§ **WHAT YOU HAVE TO DO**:
Your answer should be the lines below from the one with "虽然本来想在最后跟她说几句话……不过，既然没机会也只能算了。" to the one with "菲多和五台装上机械腿的货柜连", both included, given again exactly and with nothing added.

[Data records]
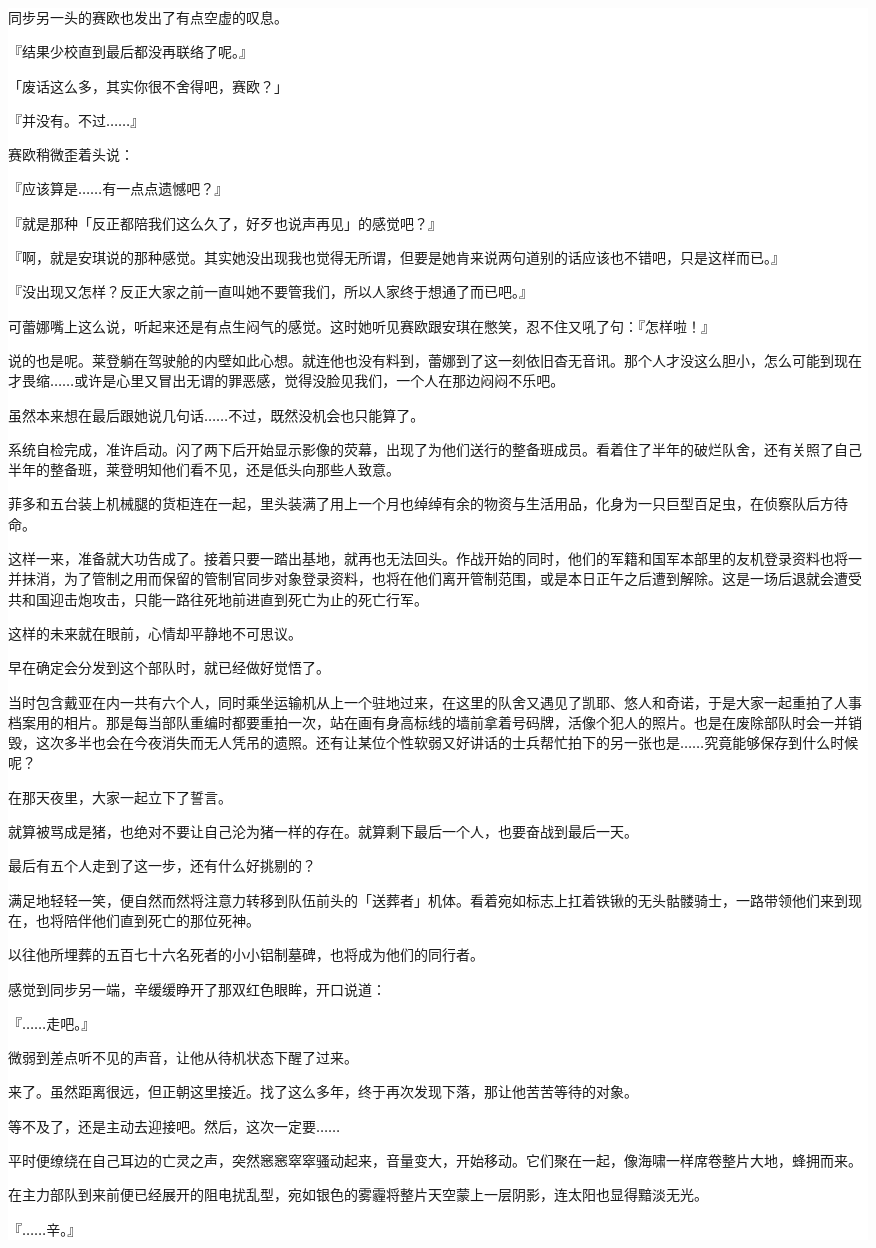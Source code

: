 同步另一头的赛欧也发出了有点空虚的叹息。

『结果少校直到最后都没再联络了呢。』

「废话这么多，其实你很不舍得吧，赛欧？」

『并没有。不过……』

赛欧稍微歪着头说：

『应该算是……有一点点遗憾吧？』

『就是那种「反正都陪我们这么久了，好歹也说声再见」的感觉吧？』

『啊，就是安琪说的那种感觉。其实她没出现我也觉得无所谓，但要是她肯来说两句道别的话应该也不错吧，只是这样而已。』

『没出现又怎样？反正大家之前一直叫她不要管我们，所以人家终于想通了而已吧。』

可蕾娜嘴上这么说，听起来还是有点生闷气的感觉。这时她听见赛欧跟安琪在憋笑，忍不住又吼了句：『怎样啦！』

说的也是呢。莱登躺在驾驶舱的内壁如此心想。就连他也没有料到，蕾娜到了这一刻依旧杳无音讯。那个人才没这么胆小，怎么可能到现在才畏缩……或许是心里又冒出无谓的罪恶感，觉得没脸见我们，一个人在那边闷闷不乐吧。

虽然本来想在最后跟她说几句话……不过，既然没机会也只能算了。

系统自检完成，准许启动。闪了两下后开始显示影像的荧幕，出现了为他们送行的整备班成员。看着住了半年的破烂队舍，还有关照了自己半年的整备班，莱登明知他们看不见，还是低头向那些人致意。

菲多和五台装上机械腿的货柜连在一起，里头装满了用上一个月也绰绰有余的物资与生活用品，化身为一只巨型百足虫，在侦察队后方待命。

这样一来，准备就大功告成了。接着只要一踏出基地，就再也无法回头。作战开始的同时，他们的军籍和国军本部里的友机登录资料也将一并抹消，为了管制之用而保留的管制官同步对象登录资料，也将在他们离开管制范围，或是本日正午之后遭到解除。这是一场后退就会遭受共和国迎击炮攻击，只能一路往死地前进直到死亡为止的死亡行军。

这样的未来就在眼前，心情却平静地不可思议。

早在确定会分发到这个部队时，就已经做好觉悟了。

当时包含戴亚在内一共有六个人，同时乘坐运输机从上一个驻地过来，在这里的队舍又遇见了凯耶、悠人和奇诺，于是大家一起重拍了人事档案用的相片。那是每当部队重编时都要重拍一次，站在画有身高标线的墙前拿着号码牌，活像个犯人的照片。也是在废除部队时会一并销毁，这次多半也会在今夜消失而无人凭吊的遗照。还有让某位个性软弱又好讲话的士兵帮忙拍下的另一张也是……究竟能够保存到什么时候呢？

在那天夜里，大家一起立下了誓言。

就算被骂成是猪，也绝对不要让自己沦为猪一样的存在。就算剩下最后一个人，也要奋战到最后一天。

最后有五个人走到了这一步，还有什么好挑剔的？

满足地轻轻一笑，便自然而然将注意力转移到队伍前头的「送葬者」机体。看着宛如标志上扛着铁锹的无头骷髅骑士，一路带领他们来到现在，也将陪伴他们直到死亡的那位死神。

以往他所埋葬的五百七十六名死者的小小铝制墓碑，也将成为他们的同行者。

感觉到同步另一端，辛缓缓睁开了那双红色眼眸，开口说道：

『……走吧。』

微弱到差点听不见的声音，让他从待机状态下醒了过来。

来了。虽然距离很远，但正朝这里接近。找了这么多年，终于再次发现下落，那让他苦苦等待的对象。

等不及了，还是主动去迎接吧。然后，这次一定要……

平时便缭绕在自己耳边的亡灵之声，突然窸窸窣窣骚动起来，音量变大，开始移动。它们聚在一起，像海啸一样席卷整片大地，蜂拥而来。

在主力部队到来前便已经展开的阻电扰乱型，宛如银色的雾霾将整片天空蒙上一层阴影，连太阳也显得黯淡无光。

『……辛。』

§ **RESPONSE**:
虽然本来想在最后跟她说几句话……不过，既然没机会也只能算了。

系统自检完成，准许启动。闪了两下后开始显示影像的荧幕，出现了为他们送行的整备班成员。看着住了半年的破烂队舍，还有关照了自己半年的整备班，莱登明知他们看不见，还是低头向那些人致意。

菲多和五台装上机械腿的货柜连在一起，里头装满了用上一个月也绰绰有余的物资与生活用品，化身为一只巨型百足虫，在侦察队后方待命。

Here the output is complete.